### PROVIDED ENTRIES ###

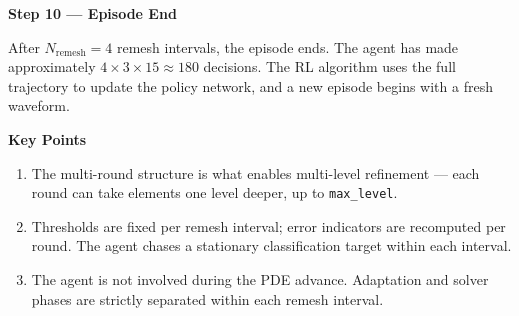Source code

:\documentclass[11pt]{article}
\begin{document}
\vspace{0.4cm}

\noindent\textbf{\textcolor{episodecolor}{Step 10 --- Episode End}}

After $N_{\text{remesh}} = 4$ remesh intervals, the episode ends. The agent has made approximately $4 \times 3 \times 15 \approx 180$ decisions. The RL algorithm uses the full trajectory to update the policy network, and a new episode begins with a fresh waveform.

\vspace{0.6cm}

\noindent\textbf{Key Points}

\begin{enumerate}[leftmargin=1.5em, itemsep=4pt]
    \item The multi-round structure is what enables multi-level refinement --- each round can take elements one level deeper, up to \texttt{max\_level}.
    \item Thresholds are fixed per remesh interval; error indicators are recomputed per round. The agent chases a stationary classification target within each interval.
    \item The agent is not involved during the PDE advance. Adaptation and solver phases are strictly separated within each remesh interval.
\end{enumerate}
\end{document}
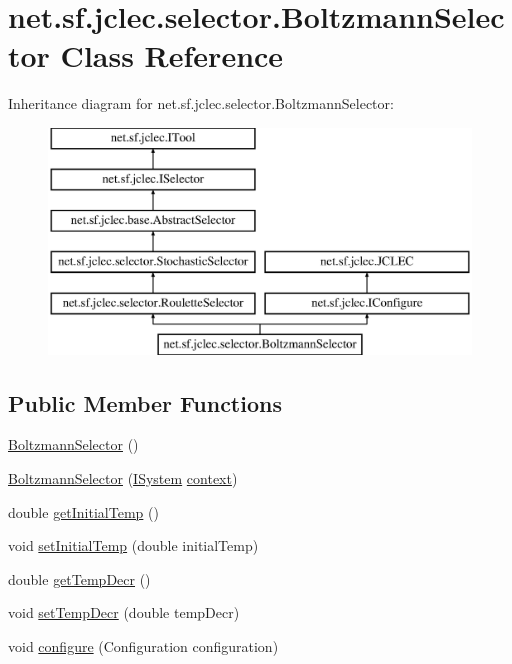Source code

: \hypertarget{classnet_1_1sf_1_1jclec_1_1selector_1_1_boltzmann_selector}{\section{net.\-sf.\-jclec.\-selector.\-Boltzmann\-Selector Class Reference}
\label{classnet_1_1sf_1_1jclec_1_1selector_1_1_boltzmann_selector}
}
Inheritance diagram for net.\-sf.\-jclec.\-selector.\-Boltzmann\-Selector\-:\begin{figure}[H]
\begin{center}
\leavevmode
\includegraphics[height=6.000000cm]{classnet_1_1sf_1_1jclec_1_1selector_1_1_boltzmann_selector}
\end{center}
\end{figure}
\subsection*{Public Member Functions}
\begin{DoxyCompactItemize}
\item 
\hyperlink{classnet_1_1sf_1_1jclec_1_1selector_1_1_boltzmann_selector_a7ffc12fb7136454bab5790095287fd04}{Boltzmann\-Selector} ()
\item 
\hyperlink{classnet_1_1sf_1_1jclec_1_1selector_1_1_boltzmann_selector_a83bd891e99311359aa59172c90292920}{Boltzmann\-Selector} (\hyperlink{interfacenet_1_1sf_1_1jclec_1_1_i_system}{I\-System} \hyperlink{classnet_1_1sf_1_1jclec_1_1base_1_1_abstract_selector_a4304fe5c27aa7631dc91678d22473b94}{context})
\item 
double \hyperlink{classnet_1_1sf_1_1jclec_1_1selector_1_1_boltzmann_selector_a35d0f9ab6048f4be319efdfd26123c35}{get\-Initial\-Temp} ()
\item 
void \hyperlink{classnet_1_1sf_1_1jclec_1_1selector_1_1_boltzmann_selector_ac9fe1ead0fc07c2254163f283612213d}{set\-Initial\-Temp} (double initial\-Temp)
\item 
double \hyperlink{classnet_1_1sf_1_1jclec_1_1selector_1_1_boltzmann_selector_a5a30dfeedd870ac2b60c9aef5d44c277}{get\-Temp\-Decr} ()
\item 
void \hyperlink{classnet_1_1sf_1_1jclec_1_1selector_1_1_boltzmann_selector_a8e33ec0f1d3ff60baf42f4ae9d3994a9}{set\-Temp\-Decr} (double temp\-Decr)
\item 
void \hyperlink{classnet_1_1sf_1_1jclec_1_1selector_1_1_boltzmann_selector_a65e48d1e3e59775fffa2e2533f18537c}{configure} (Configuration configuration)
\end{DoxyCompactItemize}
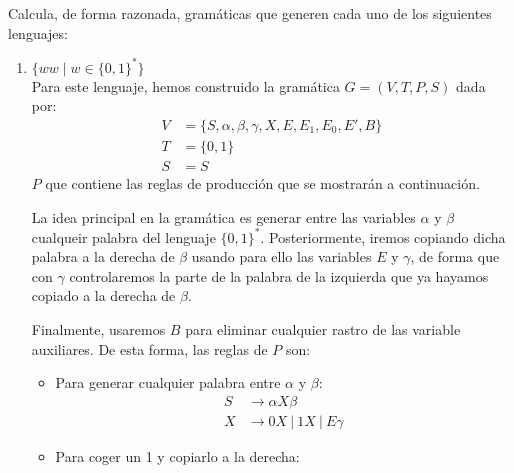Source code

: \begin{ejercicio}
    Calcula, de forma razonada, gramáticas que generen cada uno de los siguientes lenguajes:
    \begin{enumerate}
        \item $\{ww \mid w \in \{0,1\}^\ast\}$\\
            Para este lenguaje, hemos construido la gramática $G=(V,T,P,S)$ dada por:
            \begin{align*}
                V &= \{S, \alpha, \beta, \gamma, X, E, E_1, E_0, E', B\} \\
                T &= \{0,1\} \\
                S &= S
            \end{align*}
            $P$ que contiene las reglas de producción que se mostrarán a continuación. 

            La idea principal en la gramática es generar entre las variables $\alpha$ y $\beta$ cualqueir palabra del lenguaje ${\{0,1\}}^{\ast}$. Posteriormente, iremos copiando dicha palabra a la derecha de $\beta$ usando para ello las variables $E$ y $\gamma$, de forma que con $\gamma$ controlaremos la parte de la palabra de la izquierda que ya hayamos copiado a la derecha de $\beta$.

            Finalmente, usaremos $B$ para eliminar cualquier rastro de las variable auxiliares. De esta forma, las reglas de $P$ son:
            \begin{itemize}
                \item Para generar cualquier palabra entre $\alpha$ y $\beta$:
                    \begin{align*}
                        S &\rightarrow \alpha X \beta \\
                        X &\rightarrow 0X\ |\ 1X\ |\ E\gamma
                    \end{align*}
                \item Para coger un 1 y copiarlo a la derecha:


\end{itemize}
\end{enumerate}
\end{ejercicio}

###

### DIRECTIONS FOR THIS TASK
Once you reach the line that holds "Calcula, de forma", print it and every line after it through the end of the records, word for word.

### TASK SOLUTION
    Calcula, de forma razonada, gramáticas que generen cada uno de los siguientes lenguajes:
    \begin{enumerate}
        \item $\{ww \mid w \in \{0,1\}^\ast\}$\\
            Para este lenguaje, hemos construido la gramática $G=(V,T,P,S)$ dada por:
            \begin{align*}
                V &= \{S, \alpha, \beta, \gamma, X, E, E_1, E_0, E', B\} \\
                T &= \{0,1\} \\
                S &= S
            \end{align*}
            $P$ que contiene las reglas de producción que se mostrarán a continuación. 

            La idea principal en la gramática es generar entre las variables $\alpha$ y $\beta$ cualqueir palabra del lenguaje ${\{0,1\}}^{\ast}$. Posteriormente, iremos copiando dicha palabra a la derecha de $\beta$ usando para ello las variables $E$ y $\gamma$, de forma que con $\gamma$ controlaremos la parte de la palabra de la izquierda que ya hayamos copiado a la derecha de $\beta$.

            Finalmente, usaremos $B$ para eliminar cualquier rastro de las variable auxiliares. De esta forma, las reglas de $P$ son:
            \begin{itemize}
                \item Para generar cualquier palabra entre $\alpha$ y $\beta$:
                    \begin{align*}
                        S &\rightarrow \alpha X \beta \\
                        X &\rightarrow 0X\ |\ 1X\ |\ E\gamma
                    \end{align*}
                \item Para coger un 1 y copiarlo a la derecha:


\end{itemize}
\end{enumerate}
\end{ejercicio}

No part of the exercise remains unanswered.